I have to admit this second year around I feel my drive has mellowed down a notch. I’m not super excited about all the meetings I go to anymore, I don’t attend all the conferences I hear about, I take more time to collaborate or partner with any organization or event that would increase Harambe’s visibility; In short, my experience of last year has thought me better. Sure, we have results, and we have shown what Cameroon’s youth can do if given a platform on which they can compete and propose solutions to our local problems; Yet still, I will not spread myself too thin as I did last year to make things happen! I should know better now, after all those experiences. 

Maybe my drive is still the same, but the un-tempered fervor, uncontrolled passion, and exuberant drive of the first year have been transformed – through trials-and-error, unfulfilled promises, setbacks and obstacles – into careful reflection,  cautious strategies and purposeful actions. I will certainly fuel my determination to make things happen, I will preserve my obsession with solutions and results. And above all, this year I will strive to establish an organization/an institution/a system that would survive and thrive beyond Olivia Mukam.

November 12th will mark our first year anniversary!  We have drafted a report called “Harambe-Cameroon: One Year Later” which documents all the activities we organized this year, as well as our plan of action for the upcoming year. If you are interested in getting a copy feel free to email: Cameroon.2008@healliance.org. You can also look back at the blog posts I published last year, on our inauguration:



HAVING AN OFFICE

Having an Office is an experience in and of itself. It’s important to have a physical location here in Cameroon, 'cause with all the unreliable people and crooks around, people are always very wary of virtual organizations. I managed to do Harambe last year without an office, but that was with the constant inquiry from all the students we would talk to, or the press, or partners "where is your office?" to which we would answer "we are looking for one in town, but for now, you can contact us by email, or phone" So, it is not only great to have an office, but also important for further expansions, to have a physical location where people can find you. I thank God I was able to find an office in one of the most prominent building downtown.
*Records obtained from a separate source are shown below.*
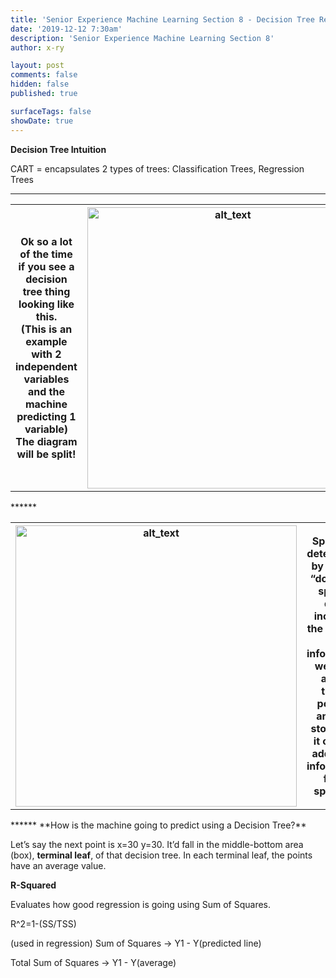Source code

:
 ```yaml
---
title: 'Senior Experience Machine Learning Section 8 - Decision Tree Regression'
date: '2019-12-12 7:30am'
description: 'Senior Experience Machine Learning Section 8'
author: x-ry	

layout: post
comments: false
hidden: false
published: true 

surfaceTags: false
showDate: true
---
```


**Decision Tree Intuition**

CART = encapsulates 2 types of trees: Classification Trees, Regression Trees
******
<table>
	<tr>
		<th> Ok so a lot of the time if you see a decision tree thing looking like this. <br>
			(This is an example with 2 independent variables and the machine predicting 1 variable) <br>
			The diagram will be split!
 		</th>
 		<th> <img src="https://x-ry.github.io/assets/images/posts/ml/8split.png" width="450" alt="alt_text" title="image_tooltip">
 		</th>	
	</tr>
</table>
******
<table>
	<tr>
		<th> <img src="https://x-ry.github.io/assets/images/posts/ml/8split2.png" width="450" alt="alt_text" title="image_tooltip">
 		</th>
 		<th> Splits are determined by asking “does this split of data increase the amount of information we have about these points” <br> and will stop once it cannot add more information from splitting.
 		</th>	
	</tr>
</table>
******
**How is the machine going to predict using a Decision Tree?**

Let’s say the next point is x=30 y=30. It’d fall in the middle-bottom area (box), **terminal leaf**, of that decision tree. In each terminal leaf, the points have an average value. 

**R-Squared**

Evaluates how good regression is going using Sum of Squares.

R^2=1-(SS/TSS)

(used in regression) Sum of Squares → Y1 - Y(predicted line)

Total Sum of Squares → Y1 - Y(average)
The building is known by everyone because it's 56 years old, and we are 1 mile away from everything: Hotels (Hilton, Djeuga), Banks (Avenue des Bank), the Best Bakery in town, Restaurants, Ministries, the Central Market, I mean, name it and we can find it around here! 



Because my office is so well placed in town, it gives easy access to many people to come visit. And so, even those people who may have thought three times before coming over to my place in the periphery, easily find their way to my office downtown. Not to talk about those who have 30mins or an Hour free time in the day, and they know I'm around the corner, they'll just stop by. As a result of the diversity of people (along with their issues/subjects) that come to the office, it has turned out to be a very entertaining place - at least for the curious observer. I could produce a Cameroonian version of the show "The Office", that would feature each person that enters through this door. lol. 


For the past month, I have come to doubt the statement that women talk a lot more than men! That for every word a man says, a woman says 10. I'm really reconsidering that statement. 90% of my interlocutors are males, between 25 and 39 years old. Let's say half of  them speak in a cogent, straight to the point manner (as they say most men do). The rest of them? Pure Talkers! I could be sitting quietly in my office, steadily doing my work, and some male aquaintance/friend/collaborator comes in, sits down infront of me, and starts rambling his life... Let me give you the example of Mr Z. Mr Z is an aquaintance of mine. He is someone who easily expresses his annoyance, and impulsively vocalize his complaints. Even if he is in an argument with his grandmother's friend, he feels compelled to tell you the story from A-Z, passing through the 1,2,3 of his life of discipline, and righteousness,  and coming back to  the O P Q of his story, then drift again into the 8,9,10 of doing the right thing always, and being commendable, and back to the subject... I tell you, it's exhausting to listen to him! I always think he'd be a great live example for pre-SAT students to understand and remember  what the word "garrulous" means. They must just think of Mr Z, and they'll understand it simply means "continual and tedious talking." I realized it after my first 2 conversations with him last year. Only 25% of what he said was relevant, the rest was repetitions, digressions or just random stuff. And so I have learned to just tuneout after 5mins of nodding and unsuccessfully trying to get him over his annoyance; and I continue my work. He certainly doesn't mind either. Whether I am listening or not, Mr Z will keep talking! 10, 20 , 30 mins man... with little or no response from me.  I mean, usually after talking for let’s say 2-3 mins to someone, you check if the person is "with you";  you say things like “u know?” “can you imagine?”, “think about this”, or you try to keep constant eye-contact, or even tap the person to make sure the person is listening to you, u know?  Well with Mr. Z, approval or none, he will continue his monologue! In Cameroonian jargon they say such a person has “Diarrhée –verbal” (verbal diarrhea)! I think that explains it all. 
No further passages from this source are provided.